Prenons deux exemples cités par la presse pour mettre en avant ce don des femmes pour le « care. »
Il y a tout d’abord Erna Solberg, Première ministre de Norvège qui organise une conférence de presse destinée aux enfants et tenue strictement sans adultes. Elle y indique qu’il est normal d’avoir peur et prend, avec le plus grand respect, toutes les questions qu’elles portent sur l’organisation des goûters d’anniversaire avec ses amis ou sur la possibilité d’embrasser papy et mamy…
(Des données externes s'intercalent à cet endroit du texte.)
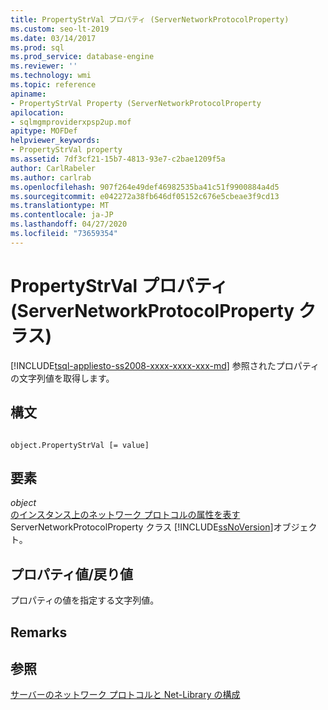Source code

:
 ```yaml
---
title: PropertyStrVal プロパティ (ServerNetworkProtocolProperty)
ms.custom: seo-lt-2019
ms.date: 03/14/2017
ms.prod: sql
ms.prod_service: database-engine
ms.reviewer: ''
ms.technology: wmi
ms.topic: reference
apiname:
- PropertyStrVal Property (ServerNetworkProtocolProperty
apilocation:
- sqlmgmproviderxpsp2up.mof
apitype: MOFDef
helpviewer_keywords:
- PropertyStrVal property
ms.assetid: 7df3cf21-15b7-4813-93e7-c2bae1209f5a
author: CarlRabeler
ms.author: carlrab
ms.openlocfilehash: 907f264e49def46982535ba41c51f9900884a4d5
ms.sourcegitcommit: e042272a38fb646df05152c676e5cbeae3f9cd13
ms.translationtype: MT
ms.contentlocale: ja-JP
ms.lasthandoff: 04/27/2020
ms.locfileid: "73659354"
---
```

# <a name="propertystrval-property-servernetworkprotocolproperty-class"></a>PropertyStrVal プロパティ (ServerNetworkProtocolProperty クラス)
[!INCLUDE[tsql-appliesto-ss2008-xxxx-xxxx-xxx-md](../../../includes/tsql-appliesto-ss2008-xxxx-xxxx-xxx-md.md)]
  参照されたプロパティの文字列値を取得します。  
  
## <a name="syntax"></a>構文  
  
```  
  
object.PropertyStrVal [= value]  
```  
  
## <a name="parts"></a>要素  
 *object*  
 [のインスタンス上のネットワーク プロトコルの属性を表す](../../../relational-databases/wmi-provider-configuration-classes/servernetworkprotocolproperty-class/servernetworkprotocolproperty-class.md) ServerNetworkProtocolProperty クラス [!INCLUDE[ssNoVersion](../../../includes/ssnoversion-md.md)]オブジェクト。  
  
## <a name="property-valuereturn-value"></a>プロパティ値/戻り値  
 プロパティの値を指定する文字列値。  
  
## <a name="remarks"></a>Remarks  
  
## <a name="see-also"></a>参照  
 [サーバーのネットワーク プロトコルと Net-Library の構成](https://msdn.microsoft.com/library/ms177485\(v=sql.100\).aspx)  
  
  
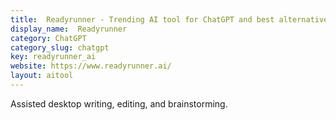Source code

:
 ```yaml
---
title:  Readyrunner - Trending AI tool for ChatGPT and best alternatives
display_name:  Readyrunner
category: ChatGPT
category_slug: chatgpt
key: readyrunner_ai
website: https://www.readyrunner.ai/
layout: aitool
---
```


Assisted desktop writing, editing, and brainstorming.
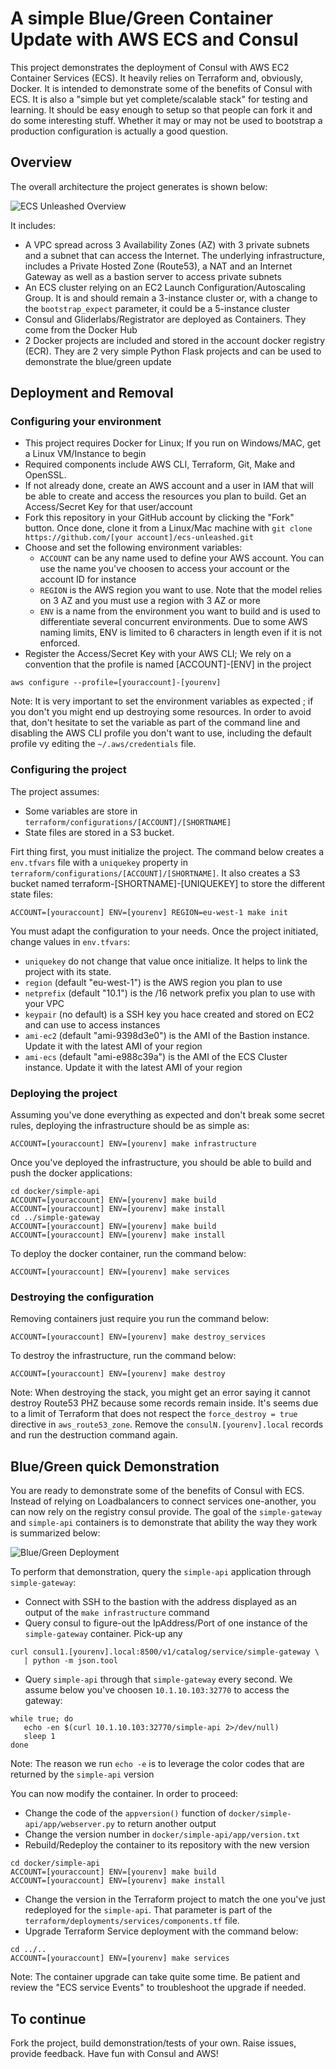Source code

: # A simple Blue/Green Container Update with AWS ECS and Consul 

This project demonstrates the deployment of Consul with AWS EC2 Container Services (ECS). It heavily relies on Terraform and, obviously, Docker. It is intended to demonstrate some of the benefits of Consul with ECS. It is also a "simple but yet complete/scalable stack" for testing and learning. It should be easy enough to setup so that people can fork it and do some interesting stuff. Whether it may or may not be used to bootstrap a production configuration is actually a good question. 

## Overview

The overall architecture the project generates is shown below: 

![ECS Unleashed Overview](architecture.png)

It includes:

- A VPC spread across 3 Availability Zones (AZ) with 3 private subnets and a subnet that can access the Internet. The underlying infrastructure, includes a Private Hosted Zone (Route53), a NAT and an Internet Gateway as well as a bastion server to access private subnets
- An ECS cluster relying on an EC2 Launch Configuration/Autoscaling Group. It is and should remain a 3-instance cluster or, with a change to the ```bootstrap_expect``` parameter, it could be a 5-instance cluster 
- Consul and Gliderlabs/Registrator are deployed as Containers. They come from the Docker Hub
- 2 Docker projects are included and stored in the account docker registry (ECR). They are 2 very simple Python Flask projects and can be used to demonstrate the blue/green update

## Deployment and Removal

### Configuring your environment

- This project requires Docker for Linux; If you run on Windows/MAC, get a Linux VM/Instance to begin
- Required components include AWS CLI, Terraform, Git, Make and OpenSSL.
- If not already done, create an AWS account and a user in IAM that will be able to create and access the resources you plan to build. Get an Access/Secret Key for that user/account
- Fork this repository in your GitHub account by clicking the "Fork" button. Once done, clone it from a Linux/Mac machine with ```git clone https://github.com/[your account]/ecs-unleashed.git```
- Choose and set the following environment variables:
  * ```ACCOUNT``` can be any name used to define your AWS account. You can use the name you've choosen to access your account or the account ID for instance
  * ```REGION``` is the AWS region you want to use. Note that the model relies on 3 AZ and you must use a region with 3 AZ or more
  * ```ENV``` is a name from the environment you want to build and is used to differentiate several concurrent environments. Due to some AWS naming limits, ENV is limited to 6 characters in length even if it is not enforced.
- Register the Access/Secret Key with your AWS CLI; We rely on a convention that the profile is named \[ACCOUNT\]-\[ENV\] in the project

```
aws configure --profile=[youraccount]-[yourenv]
```

   Note:
   It is very important to set the environment variables as expected ; if you don't you might end up destroying some resources. In order to avoid that, don't hesitate to set the variable as part of the command line and disabling the AWS CLI profile you don't want to use, including the default profile vy editing the ```~/.aws/credentials``` file.

### Configuring the project

The project assumes:
- Some variables are store in ```terraform/configurations/[ACCOUNT]/[SHORTNAME]```
- State files are stored in a S3 bucket. 

Firt thing first, you must initialize the project. The command below creates a ```env.tfvars``` file with a ```uniquekey``` property in ```terraform/configurations/[ACCOUNT]/[SHORTNAME]```. It also creates a S3 bucket named terraform-[SHORTNAME]-[UNIQUEKEY] to store the different state files:

```
ACCOUNT=[youraccount] ENV=[yourenv] REGION=eu-west-1 make init
```

You must adapt the configuration to your needs. Once the project initiated, change values in ```env.tfvars```:

- ```uniquekey``` do not change that value once initialize. It helps to link the project with its state.
- ```region``` (default "eu-west-1") is the AWS region you plan to use
- ```netprefix``` (default "10.1") is the /16 network prefix you plan to use with your VPC
- ```keypair``` (no default) is a SSH key you hace created and stored on EC2 and can use to access instances
- ```ami-ec2``` (default "ami-9398d3e0") is the AMI of the Bastion instance. Update it with the latest AMI of your region
- ```ami-ecs``` (default "ami-e988c39a") is the AMI of the ECS Cluster instance. Update it with the latest AMI of your region

### Deploying the project

Assuming you've done everything as expected and don't break some secret rules, deploying the infrastructure should be as simple as:

```
ACCOUNT=[youraccount] ENV=[yourenv] make infrastructure
```

Once you've deployed the infrastructure, you should be able to build and push the docker applications:

```
cd docker/simple-api
ACCOUNT=[youraccount] ENV=[yourenv] make build
ACCOUNT=[youraccount] ENV=[yourenv] make install
cd ../simple-gateway
ACCOUNT=[youraccount] ENV=[yourenv] make build
ACCOUNT=[youraccount] ENV=[yourenv] make install

```

To deploy the docker container, run the command below:

```
ACCOUNT=[youraccount] ENV=[yourenv] make services
```

### Destroying the configuration

Removing containers just require you run the command below:

```
ACCOUNT=[youraccount] ENV=[yourenv] make destroy_services
```


To destroy the infrastructure, run the command below:

```
ACCOUNT=[youraccount] ENV=[yourenv] make destroy
```

   Note:
   When destroying the stack, you might get an error saying it cannot destroy Route53 PHZ because some records remain inside. It's seems due to a limit of Terraform that does not respect the ```force_destroy = true``` directive in ```aws_route53_zone```. Remove the ```consulN.[yourenv].local``` records and run the destruction command again.
  
## Blue/Green quick Demonstration

You are ready to demonstrate some of the benefits of Consul with ECS. Instead of relying on Loadbalancers to connect services one-another, you can now rely on the registry consul provide. The goal of the ```simple-gateway``` and ```simple-api``` containers is to demonstrate that ability the way they work is summarized below:

![Blue/Green Deployment](docker-upgrade.png)

To perform that demonstration, query the ```simple-api``` application through ```simple-gateway```:
- Connect with SSH to the bastion with the address displayed as an output of the ```make infrastructure``` command 
- Query consul to figure-out the IpAddress/Port of one instance of the ```simple-gateway``` container. Pick-up any 
```
curl consul1.[yourenv].local:8500/v1/catalog/service/simple-gateway \
   | python -m json.tool
```
- Query ```simple-api``` through that ```simple-gateway``` every second. We assume below you've choosen ```10.1.10.103:32770``` to access the gateway:
```
while true; do
   echo -en $(curl 10.1.10.103:32770/simple-api 2>/dev/null)
   sleep 1
done
```

   Note:
   The reason we run ```echo -e``` is to leverage the color codes that are returned by the ```simple-api``` version
   
You can now modify the container. In order to proceed:

- Change the code of the ```appversion()``` function of ```docker/simple-api/app/webserver.py``` to return another output
- Change the version number in ```docker/simple-api/app/version.txt```
- Rebuild/Redeploy the container to its repository with the new version

```
cd docker/simple-api
ACCOUNT=[youraccount] ENV=[yourenv] make build
ACCOUNT=[youraccount] ENV=[yourenv] make install
```

- Change the version in the Terraform project to match the one you've just redeployed for the ```simple-api```. That parameter is part of the ```terraform/deployments/services/components.tf``` file.
- Upgrade Terraform Service deployment with the command below:

```
cd ../.. 
ACCOUNT=[youraccount] ENV=[yourenv] make services
```

   Note:
   The container upgrade can take quite some time. Be patient and review the "ECS service Events" to troubleshoot the upgrade if needed.

## To continue

Fork the project, build demonstration/tests of your own. Raise issues, provide feedback. Have fun with Consul and AWS!
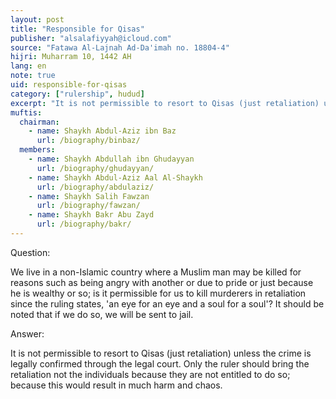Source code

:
 ```yaml
---
layout: post
title: "Responsible for Qisas"
publisher: "alsalafiyyah@icloud.com"
source: "Fatawa Al-Lajnah Ad-Da'imah no. 18804-4"
hijri: Muharram 10, 1442 AH
lang: en
note: true
uid: responsible-for-qisas
category: ["rulership", hudud]
excerpt: "It is not permissible to resort to Qisas (just retaliation) unless the crime is legally confirmed through the legal court. Only the ruler should bring the retaliation not the individuals because they are not entitled to do so; because this would result in much harm and chaos."
muftis:
  chairman: 
    - name: Shaykh Abdul-Aziz ibn Baz
      url: /biography/binbaz/
  members: 
    - name: Shaykh Abdullah ibn Ghudayyan
      url: /biography/ghudayyan/
    - name: Shaykh Abdul-Aziz Aal Al-Shaykh
      url: /biography/abdulaziz/
    - name: Shaykh Salih Fawzan
      url: /biography/fawzan/
    - name: Shaykh Bakr Abu Zayd
      url: /biography/bakr/
---
```


Question: 

We live in a non-Islamic country where a Muslim man may be killed for reasons such as being angry with another or due to pride or just because he is wealthy or so; is it permissible for us to kill murderers in retaliation since the ruling states, 'an eye for an eye and a soul for a soul'? It should be noted that if we do so, we will be sent to jail.

Answer:

It is not permissible to resort to Qisas (just retaliation) unless the crime is legally confirmed through the legal court. Only the ruler should bring the retaliation not the individuals because they are not entitled to do so; because this would result in much harm and chaos.
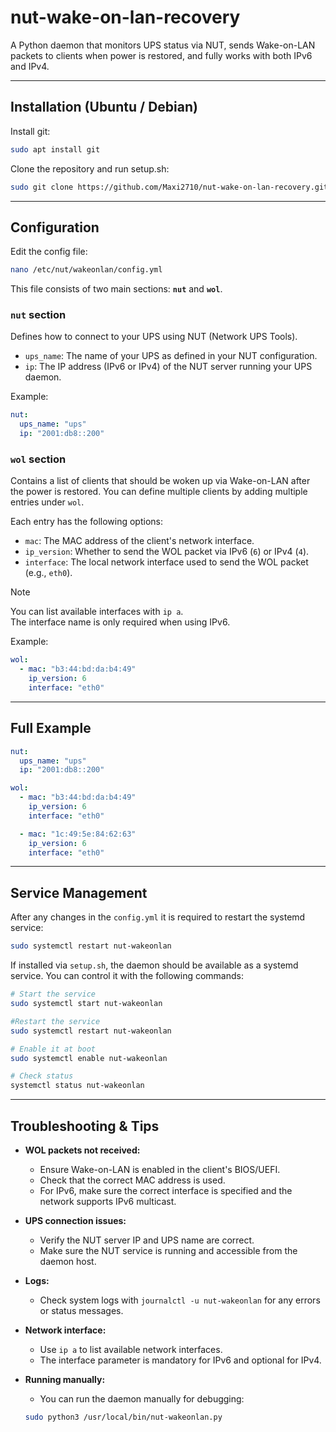 # nut-wake-on-lan-recovery
A Python daemon that monitors UPS status via NUT, sends Wake-on-LAN packets to clients when power is restored, and fully works with both IPv6 and IPv4.

---

## Installation (Ubuntu / Debian)

Install git:

```bash
sudo apt install git
```

Clone the repository and run setup.sh:

```bash
sudo git clone https://github.com/Maxi2710/nut-wake-on-lan-recovery.git && cd nut-wake-on-lan-recovery && bash setup.sh
```

---

## Configuration

Edit the config file:

```bash
nano /etc/nut/wakeonlan/config.yml
```

This file consists of two main sections: **`nut`** and **`wol`**.


### `nut` section
Defines how to connect to your UPS using NUT (Network UPS Tools).

- `ups_name`: The name of your UPS as defined in your NUT configuration.
- `ip`: The IP address (IPv6 or IPv4) of the NUT server running your UPS daemon.

Example:

```yaml
nut:
  ups_name: "ups"
  ip: "2001:db8::200"
```


### `wol` section
Contains a list of clients that should be woken up via Wake-on-LAN after the power is restored. You can define multiple clients by adding multiple entries under `wol`.

Each entry has the following options:

- `mac`: The MAC address of the client's network interface.
- `ip_version`: Whether to send the WOL packet via IPv6 (`6`) or IPv4 (`4`).
- `interface`: The local network interface used to send the WOL packet (e.g., `eth0`).
> [!NOTE] 
> You can list available interfaces with `ip a`. <br/>
> The interface name is only required when using IPv6.

Example:

```yaml
wol:
  - mac: "b3:44:bd:da:b4:49"
    ip_version: 6
    interface: "eth0"
```

---

## Full Example

```yaml
nut:
  ups_name: "ups"
  ip: "2001:db8::200"

wol:
  - mac: "b3:44:bd:da:b4:49"
    ip_version: 6
    interface: "eth0"

  - mac: "1c:49:5e:84:62:63"
    ip_version: 6
    interface: "eth0"
```

---

## Service Management
After any changes in the `config.yml` it is required to restart the systemd service:
```bash
sudo systemctl restart nut-wakeonlan
```

If installed via `setup.sh`, the daemon should be available as a systemd service. You can control it with the following commands:

```bash
# Start the service
sudo systemctl start nut-wakeonlan

#Restart the service
sudo systemctl restart nut-wakeonlan

# Enable it at boot
sudo systemctl enable nut-wakeonlan

# Check status
systemctl status nut-wakeonlan
```

---

## Troubleshooting & Tips


- **WOL packets not received:**
  - Ensure Wake-on-LAN is enabled in the client's BIOS/UEFI.
  - Check that the correct MAC address is used.
  - For IPv6, make sure the correct interface is specified and the network supports IPv6 multicast.

- **UPS connection issues:**
  - Verify the NUT server IP and UPS name are correct.
  - Make sure the NUT service is running and accessible from the daemon host.

- **Logs:**
  - Check system logs with `journalctl -u nut-wakeonlan` for any errors or status messages.

- **Network interface:**
  - Use `ip a` to list available network interfaces.
  - The interface parameter is mandatory for IPv6 and optional for IPv4.

- **Running manually:**
  - You can run the daemon manually for debugging:
  ```bash
  sudo python3 /usr/local/bin/nut-wakeonlan.py
  ```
Ou encore Jacinda Ardern qui, questionnée sur Pâques lors d’une conférence de presse (pour adultes), répondit « Vous serez heureux d'apprendre que nous considérons la petite souris et le lapin de Pâques comme des travailleurs essentiels, mais comme vous pouvez l'imaginer en ce moment, ils seront probablement très occupés à la maison, avec leur famille et leur propres lapins. » Et la première ministre de proposer aux enfants d'accrocher un dessin d'œufs de Pâques : « parce que le lapin de Pâques pourrait ne pas arriver partout cette année ». Pour aider les enfants en mal d’inspiration, elle poste dans la journée un modèle d’œuf de Pâques sur son compte Facebook.
Enfilant les perles et surfant sur le conformisme, la presse déchainée dans son tour d’horizon mondial ouvre la porte à un autre stéréotype : la bonne gouvernance est avant tout occidentale. Où sont, dans la liste de bonne guvernance, Sahle-Work Zewde (Éthiopie), Sheikh Hasina (Bangladesh) ; Saara Kuugongelwa-Amadhila (Namibie), Bidhya Devi Bhandari (Népal) ?
Ces femmes ont disparu de la carte, ou alors on ne s’en rappelle que lorsqu’elles tiennent un discours, comme celui de Silveria Jacobs, (Saint-Martin) dont le caractère éminemment pragmatique autour du pain, des céréales et du papier toilette permet aux machos de tous les bords de se sentir confortés dans leur opinion : les femmes c’est le domestique, aux hommes les choses sérieuses.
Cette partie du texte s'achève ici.